#### [Assignment]
Set down, character for character, everything in the records below from the line holding "14. La propriété" down to the line holding "la marge (marge extérieure)", and no other line.

#### [Information given]
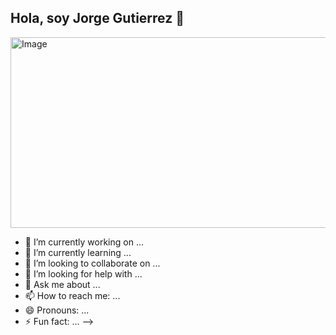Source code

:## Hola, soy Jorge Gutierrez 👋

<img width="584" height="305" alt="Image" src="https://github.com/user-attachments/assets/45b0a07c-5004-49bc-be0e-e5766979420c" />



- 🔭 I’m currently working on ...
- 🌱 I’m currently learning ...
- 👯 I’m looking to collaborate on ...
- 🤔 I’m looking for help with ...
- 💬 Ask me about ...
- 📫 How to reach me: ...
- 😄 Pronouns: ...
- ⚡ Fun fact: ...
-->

---

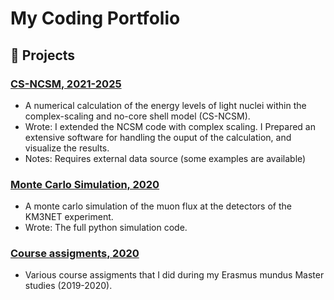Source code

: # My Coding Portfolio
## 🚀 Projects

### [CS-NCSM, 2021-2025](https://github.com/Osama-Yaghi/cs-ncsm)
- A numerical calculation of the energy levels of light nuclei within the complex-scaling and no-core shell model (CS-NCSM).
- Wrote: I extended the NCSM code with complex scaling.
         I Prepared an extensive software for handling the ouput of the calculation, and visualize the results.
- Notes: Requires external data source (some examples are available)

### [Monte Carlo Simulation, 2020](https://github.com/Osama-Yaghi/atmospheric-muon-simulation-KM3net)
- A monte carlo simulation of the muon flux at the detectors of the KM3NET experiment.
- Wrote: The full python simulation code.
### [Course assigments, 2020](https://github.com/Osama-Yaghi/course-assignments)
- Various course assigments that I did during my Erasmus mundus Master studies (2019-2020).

...

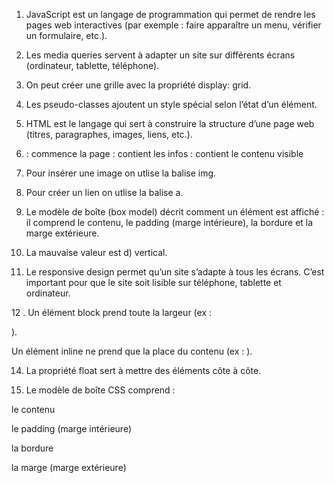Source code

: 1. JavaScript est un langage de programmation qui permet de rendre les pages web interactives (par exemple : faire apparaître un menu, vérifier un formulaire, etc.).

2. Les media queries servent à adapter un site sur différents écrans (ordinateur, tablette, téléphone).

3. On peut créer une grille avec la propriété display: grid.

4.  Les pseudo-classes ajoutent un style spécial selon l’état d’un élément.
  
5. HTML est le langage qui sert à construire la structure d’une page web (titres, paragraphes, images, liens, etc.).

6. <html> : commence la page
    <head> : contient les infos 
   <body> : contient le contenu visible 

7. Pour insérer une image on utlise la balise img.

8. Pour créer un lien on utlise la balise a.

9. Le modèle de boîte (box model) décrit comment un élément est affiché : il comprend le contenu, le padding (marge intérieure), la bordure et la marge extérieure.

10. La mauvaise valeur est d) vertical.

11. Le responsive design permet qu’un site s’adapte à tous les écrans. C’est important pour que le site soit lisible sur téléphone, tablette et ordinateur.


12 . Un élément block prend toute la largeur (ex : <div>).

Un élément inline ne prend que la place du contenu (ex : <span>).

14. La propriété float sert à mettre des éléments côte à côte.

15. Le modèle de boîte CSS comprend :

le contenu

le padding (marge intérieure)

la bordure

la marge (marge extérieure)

#### [Exercise result]
14. La propriété float sert à mettre des éléments côte à côte.

15. Le modèle de boîte CSS comprend :

le contenu

le padding (marge intérieure)

la bordure

la marge (marge extérieure)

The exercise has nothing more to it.